At least one customer – New Mexico resident and government transparency advocate Dianne Goodman – who bought tickets when the flight was announced had her purchase abruptly canceled last week.
“We’re not an international airport anymore,” Goodman said. “That’s the reality of it.”
Last summer, Volaris announced a new round-trip direct flight from Albuquerque to Guadalajara, but Small confirmed the flight was no longer available in June, less than a year after it was announced.
The Sunport has long struggled to attract and retain direct flights to Mexico.
Jerry Pacheco, executive director of the New Mexico International Business Accelerator and a Journal columnist, said the most successful flight from Albuquerque to Mexico was offered by Frontier Airlines during the early 1980s. The flight originated in Denver, but stopped in Albuquerque before flying to Mexico.

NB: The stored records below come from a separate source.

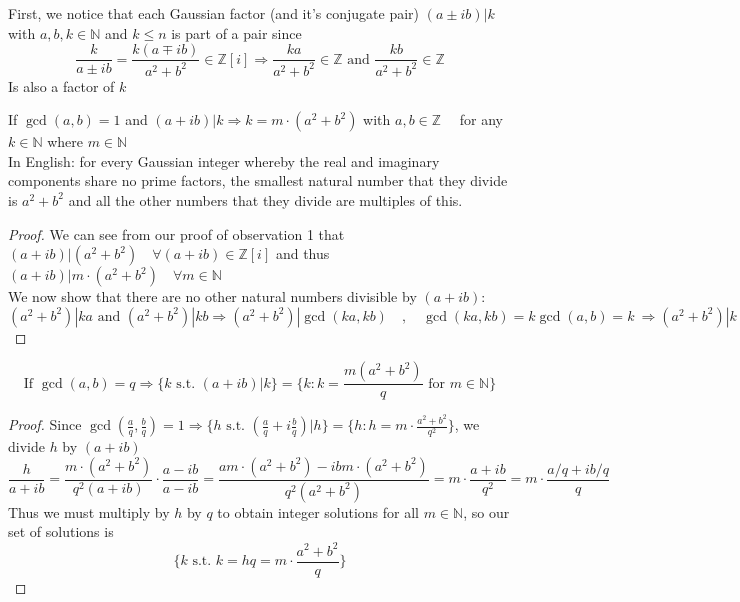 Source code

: \documentclass[11pt]{article}
\newcommand{\N}{\mathbb{N}}
\newcommand{\Z}{\mathbb{Z}}
\newcommand{\RA}{\Rightarrow}
\newenvironment{problem}[2][\to]{\begin{trivlist}
\item[\hskip \labelsep {\bfseries #1}\hskip \labelsep {\bfseries #2.}]}{\end{trivlist}}
\begin{document}
First, we notice that each Gaussian factor (and it's conjugate pair) $(a\pm ib) | k$ with $a,b,k\in \N$ and $k \leq n$ is part of a pair since 
$$\frac{k}{a\pm ib} = \frac{k(a\mp ib)}{a^2+b^2} \in\Z[i] \RA \frac{ka}{a^2+b^2}\in\Z \text{ and } \frac{kb}{a^2+b^2}\in\Z$$
Is also a factor of $k$\\

\begin{problem}[Observation 2]\\
    If $\gcd(a,b)=1$ and $(a+ib)|k \RA k = m\cdot (a^2+b^2)$ with $a,b\in \Z\quad$ for any $k\in\N$ where $m\in\N$\\
    In English: for every Gaussian integer whereby the real and imaginary components share no prime factors, the smallest natural number that they divide is $a^2+b^2$ and all the other numbers that they divide are multiples of this.
\end{problem}
\begin{proof}
    We can see from our proof of observation 1 that $(a+ib)|(a^2+b^2)\quad \forall (a+ib)\in\Z[i]$ and thus $(a+ib)|m\cdot (a^2+b^2)\quad \forall m\in\N$\\
    We now show that there are no other natural numbers divisible by $(a+ib)$: 
    $$
    (a^2+b^2)|ka \text{ and } (a^2+b^2)|kb \RA (a^2+b^2)|\gcd(ka,kb)\quad,\quad\gcd(ka,kb)=k\gcd(a,b)=k\ \RA (a^2+b^2)|k
    $$
\end{proof}

\begin{problem}[Corollary 1]\\
    $$\text{If }\gcd(a,b) = q \RA \{k\text{ s.t. }(a+ib)|k\} = \{ k : k=\frac{m(a^2+b^2)}{q} \text{ for }m\in\N\}$$
\end{problem}
\begin{proof}
    Since $\gcd(\frac{a}{q},\frac{b}{q})=1 \RA \{h\text{ s.t. } (\frac{a}{q}+i\frac{b}{q})|h\} = 
    \{h : h=m\cdot\frac{a^2+b^2}{q^2}\}$, we divide $h$ by $(a+ib)$
    $$
    \frac{h}{a+ib} = \frac{m\cdot(a^2+b^2)}{q^2(a+ib)}\cdot\frac{a-ib}{a-ib} = \frac{am\cdot(a^2+b^2) - ibm\cdot(a^2+b^2)}{q^2(a^2+b^2)} = m\cdot\frac{a+ib}{q^2} = m\cdot\frac{a/q+ib/q}{q}
    $$
    Thus we must multiply by $h$ by $q$ to obtain integer solutions for all $m\in\N$, so our set of solutions is 
    $$
    \{ k\text{ s.t. } k=hq=m\cdot\frac{a^2+b^2}{q} \}
    $$
    
\end{proof}
\end{document}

Pacheco said the flight was canceled and the route abandoned after the airline filed for bankruptcy in 1986.
Since then, several airlines have tried establishing international routes, with limited success. Pacheco said there have been multiple attempts to establish flights to Chihuahua, the northern Mexican state that roughly four-fifths of New Mexico residents from Mexico are from. The most recent flight to the city of Chihuahua was canceled in 2009, according to Journal archives.
“This would be the fourth or fifth time that we’ve tried to establish a flight to Mexico,” Pacheco said.
New Mexico remains the only border state that lacks a direct commercial flight to Mexico, he said. Until an international flight gets established, New Mexico remains at a competitive disadvantage when it comes to attracting business and tourism dollars from across the border.
“Getting people to casinos in Albuquerque, getting them to the ski slopes, is made infinitely easier by having direct flights,” Pacheco said.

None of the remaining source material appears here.